The White House recently released an update of its Working Group’s estimates of the so-called “social cost of carbon” (SCC). The relevant figures, which will guide federal regulatory decisions, have in some cases more than doubled in just three years. In this post I’ll show just how dubious these moves are, and that there is little “science” behind the whopping numbers.
What Is the “Social Cost of Carbon” and Why Does it Matter?
The Environmental Protection Agency (EPA) provides this definition for the SCC:
EPA and other federal agencies use the social cost of carbon (SCC) to estimate the climate benefits of rulemakings. The SCC is an estimate of the economic damages associated with a small increase in carbon dioxide (CO2) emissions, conventionally one metric ton, in a given year. This dollar figure also represents the value of damages avoided for a small emission reduction (i.e. the benefit of a CO2 reduction).
The SCC matters, as EPA notes, because they use it in their cost/benefit analysis and the larger the SCC, the easier it is for EPA and other agencies to justify more expensive regulation, regardless of the actual impact on global temperature.
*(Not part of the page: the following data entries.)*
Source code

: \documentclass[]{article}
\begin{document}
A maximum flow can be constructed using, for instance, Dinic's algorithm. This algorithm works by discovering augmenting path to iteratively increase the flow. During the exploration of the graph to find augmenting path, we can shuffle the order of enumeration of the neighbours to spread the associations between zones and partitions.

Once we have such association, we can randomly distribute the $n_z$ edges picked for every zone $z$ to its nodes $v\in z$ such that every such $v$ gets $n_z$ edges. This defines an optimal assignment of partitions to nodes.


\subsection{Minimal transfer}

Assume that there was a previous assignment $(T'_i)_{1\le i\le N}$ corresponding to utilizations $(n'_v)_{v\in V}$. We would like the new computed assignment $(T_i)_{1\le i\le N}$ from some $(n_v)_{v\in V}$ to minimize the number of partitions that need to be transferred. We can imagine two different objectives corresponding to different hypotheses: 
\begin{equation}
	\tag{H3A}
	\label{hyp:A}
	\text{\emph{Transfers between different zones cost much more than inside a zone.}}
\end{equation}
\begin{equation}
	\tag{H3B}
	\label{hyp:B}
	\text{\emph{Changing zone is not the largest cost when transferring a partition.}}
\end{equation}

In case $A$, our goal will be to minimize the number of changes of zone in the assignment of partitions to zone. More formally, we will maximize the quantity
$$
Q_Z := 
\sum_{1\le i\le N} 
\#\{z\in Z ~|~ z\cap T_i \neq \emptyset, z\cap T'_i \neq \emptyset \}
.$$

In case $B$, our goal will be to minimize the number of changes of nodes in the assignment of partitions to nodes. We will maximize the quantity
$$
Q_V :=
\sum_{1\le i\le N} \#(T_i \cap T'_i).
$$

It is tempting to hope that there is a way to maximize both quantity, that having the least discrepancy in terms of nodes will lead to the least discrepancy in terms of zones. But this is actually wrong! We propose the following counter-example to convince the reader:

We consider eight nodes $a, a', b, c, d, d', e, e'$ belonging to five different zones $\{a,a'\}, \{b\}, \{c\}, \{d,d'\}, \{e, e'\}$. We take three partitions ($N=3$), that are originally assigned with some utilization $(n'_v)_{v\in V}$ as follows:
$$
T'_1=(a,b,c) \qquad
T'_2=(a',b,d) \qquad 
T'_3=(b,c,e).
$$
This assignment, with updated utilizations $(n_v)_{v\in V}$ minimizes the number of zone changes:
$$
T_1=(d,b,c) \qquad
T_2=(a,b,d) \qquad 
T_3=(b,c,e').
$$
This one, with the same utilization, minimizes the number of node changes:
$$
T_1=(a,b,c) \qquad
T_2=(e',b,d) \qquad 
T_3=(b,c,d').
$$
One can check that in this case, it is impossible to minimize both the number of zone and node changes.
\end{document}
The “Settled Science” Just Keeps Getting Worse
To get a sense of just how drastically the estimates of the SCC have changed in a mere three years, let’s do an apples-to-apples comparison of the 2010 Working Group’s numbers (summarized here) compared to the ones just released in May 2013:
Note, the above comparisons actually (slightly) understate the inflation of the SCC over the last three years, because the 2010 Working Group’s numbers referred to the 2011 social cost of carbon, whereas the 2013 update refers to the 2010 estimate. (The social cost of carbon typically rises over time, as the modeled damages from an additional ton of emissions increase with more and more emissions.) As the above table illustrates, the latest White House “update” isn’t a minor tweaking of the numbers, polishing off a few decimal places, as it were. No, depending on which framing of “the” social cost of carbon we choose, the increase ranges from 34 percent up to a whopping 120 percent.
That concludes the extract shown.